- [Excerpted records]
──────────

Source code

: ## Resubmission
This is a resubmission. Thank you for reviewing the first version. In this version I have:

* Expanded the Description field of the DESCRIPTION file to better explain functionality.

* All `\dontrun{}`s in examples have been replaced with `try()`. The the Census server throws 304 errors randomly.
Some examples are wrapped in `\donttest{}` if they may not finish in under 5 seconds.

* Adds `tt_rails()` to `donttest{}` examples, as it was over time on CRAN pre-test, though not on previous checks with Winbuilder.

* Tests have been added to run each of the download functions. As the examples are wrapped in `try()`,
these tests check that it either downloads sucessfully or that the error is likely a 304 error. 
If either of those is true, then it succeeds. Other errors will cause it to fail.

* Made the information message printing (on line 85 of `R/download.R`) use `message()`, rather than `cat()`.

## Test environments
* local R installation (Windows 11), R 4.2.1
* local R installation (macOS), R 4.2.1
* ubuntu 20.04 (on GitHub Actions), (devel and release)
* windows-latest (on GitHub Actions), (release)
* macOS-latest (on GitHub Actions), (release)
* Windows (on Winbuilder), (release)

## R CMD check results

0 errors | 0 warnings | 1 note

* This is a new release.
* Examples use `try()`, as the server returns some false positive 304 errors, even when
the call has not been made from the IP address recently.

──────────

- [Description of the task] Return all of the data above, keeping every line exactly as it appears.

- [Task solution]
Source code

: ## Resubmission
This is a resubmission. Thank you for reviewing the first version. In this version I have:

* Expanded the Description field of the DESCRIPTION file to better explain functionality.

* All `\dontrun{}`s in examples have been replaced with `try()`. The the Census server throws 304 errors randomly.
Some examples are wrapped in `\donttest{}` if they may not finish in under 5 seconds.

* Adds `tt_rails()` to `donttest{}` examples, as it was over time on CRAN pre-test, though not on previous checks with Winbuilder.

* Tests have been added to run each of the download functions. As the examples are wrapped in `try()`,
these tests check that it either downloads sucessfully or that the error is likely a 304 error. 
If either of those is true, then it succeeds. Other errors will cause it to fail.

* Made the information message printing (on line 85 of `R/download.R`) use `message()`, rather than `cat()`.

## Test environments
* local R installation (Windows 11), R 4.2.1
* local R installation (macOS), R 4.2.1
* ubuntu 20.04 (on GitHub Actions), (devel and release)
* windows-latest (on GitHub Actions), (release)
* macOS-latest (on GitHub Actions), (release)
* Windows (on Winbuilder), (release)

## R CMD check results

0 errors | 0 warnings | 1 note

* This is a new release.
* Examples use `try()`, as the server returns some false positive 304 errors, even when
the call has not been made from the IP address recently.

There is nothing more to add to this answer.